When it does arrive, the game will be available on “next generation platforms.”

ICYMI, Tiger Woods signed a deal with 2K

Tiger Woods is something of an expert at making comebacks of his own; it’s of little surprise that would likewise extend to golf simulations.

On March 13 of last year, 2K announced that it had entered into an “exclusive, long-term partnership” with Woods that includes the “rights for his name and likeness to appear exclusively in the PGA TOUR 2K franchise,” of which Woods is now an Executive Director and consultant.

“I am looking forward to making my return to the video game landscape, and with 2K and HB Studios, I’ve found the right partners to make it happen,” Woods said in a statement. “I’m honored to take part in this opportunity and look forward to sharing my expertise and insights as we build the future of golf video games together.”

This is big news for the legion of golf gamers who made the Tiger-branded EA series a success from 1999-2013, but the announcement understandably flew under the radar, coming less than a month after Woods’ horrific car accident in California. It was then overshadowed by far-less-serious circumstances just two weeks later, when EA announced the return of the series Woods once fronted.

When EA took a step back post-McIlroy, it was Canadian developer HB Studios that stepped forward. Released in 2015 and 2017, The Golf Club and The Golf Club 2 were niche course-design tools more than the full Tour-branded, golf simulation fans had previously come to expect from EA. That dynamic changed a year later with The Golf Club 2019 now “featuring PGA Tour” and now published by 2K Sports, previously known for its NBA and WWE offerings.

What followed in 2020 was PGA Tour 2K21, that long-awaited, full-fledged golf sim with Justin Thomas on its cover.
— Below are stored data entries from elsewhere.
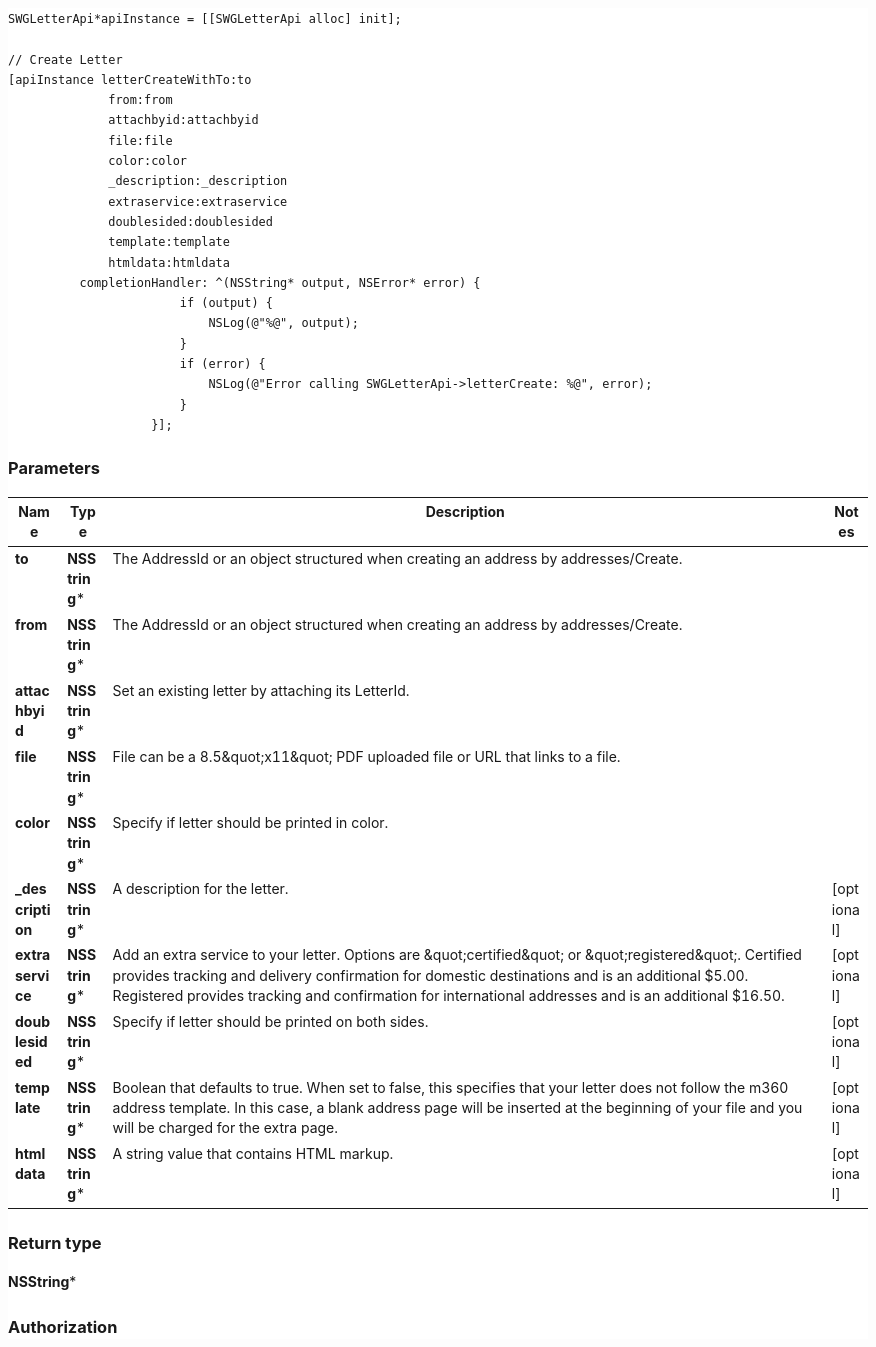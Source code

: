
 ```objc
SWGLetterApi*apiInstance = [[SWGLetterApi alloc] init];

// Create Letter
[apiInstance letterCreateWithTo:to
              from:from
              attachbyid:attachbyid
              file:file
              color:color
              _description:_description
              extraservice:extraservice
              doublesided:doublesided
              template:template
              htmldata:htmldata
          completionHandler: ^(NSString* output, NSError* error) {
                        if (output) {
                            NSLog(@"%@", output);
                        }
                        if (error) {
                            NSLog(@"Error calling SWGLetterApi->letterCreate: %@", error);
                        }
                    }];
```

### Parameters

Name | Type | Description  | Notes
------------- | ------------- | ------------- | -------------
 **to** | **NSString***| The AddressId or an object structured when creating an address by addresses/Create. | 
 **from** | **NSString***| The AddressId or an object structured when creating an address by addresses/Create. | 
 **attachbyid** | **NSString***| Set an existing letter by attaching its LetterId. | 
 **file** | **NSString***| File can be a 8.5\&quot;x11\&quot; PDF uploaded file or URL that links to a file. | 
 **color** | **NSString***| Specify if letter should be printed in color. | 
 **_description** | **NSString***| A description for the letter. | [optional] 
 **extraservice** | **NSString***| Add an extra service to your letter. Options are \&quot;certified\&quot; or \&quot;registered\&quot;. Certified provides tracking and delivery confirmation for domestic destinations and is an additional $5.00. Registered provides tracking and confirmation for international addresses and is an additional $16.50. | [optional] 
 **doublesided** | **NSString***| Specify if letter should be printed on both sides. | [optional] 
 **template** | **NSString***| Boolean that defaults to true. When set to false, this specifies that your letter does not follow the m360 address template. In this case, a blank address page will be inserted at the beginning of your file and you will be charged for the extra page. | [optional] 
 **htmldata** | **NSString***| A string value that contains HTML markup. | [optional] 

### Return type

**NSString***

### Authorization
Featuring 15 real-world Tour stops at launch, the likenesses of a handful of Tour pros, and the inclusion of equipment and apparel manufacturers, 2K finally returned to golf gamers what they had previously received from EA Sports years prior.

What separated 2K’s offering from the old EA title — and what figures to do so in the future — is its course design tool, the basis for the entire series dating back to The Golf Club. 2K users have the ability to create, share and play custom designs on the game’s online servers — or to recreate the game’s most iconic tracks. While EA has once again officially licensed Augusta National, as it did for the first time in Tiger Woods ’12, 2K users have been (unofficially) rounding Amen Corner for years. Bucket-list venues like Augusta, Cypress Point, Pine Valley, Merion, Oakmont and more are easily accessible in 2K thanks to dedicated users who have painstakingly reproduced these courses down to the individual blades of grass.

What 2K’s series will look like in the future with Woods’ involvement for now remains a mystery. 2K21’s lead producer Shaun West told me back in 2020 that the studio sees the benefits in a two-year production cycle, which would potentially point to a 2022 release. A 2K spokesperson told Gamespot in July of last year: “The next release of the PGA Tour 2K franchise is going to be bigger and better in every way. We're super excited to tell you more, but until then we're continuing to add new multiplayer content in PGA Tour 2K21 so our fans can get in and play together today.”

Could we be in store for a Tiger Woods’ PGA Tour 2K23?

Whatever the new 2K title is called and whenever these games are released, golf fans will have not one but two offerings to track in the months to come.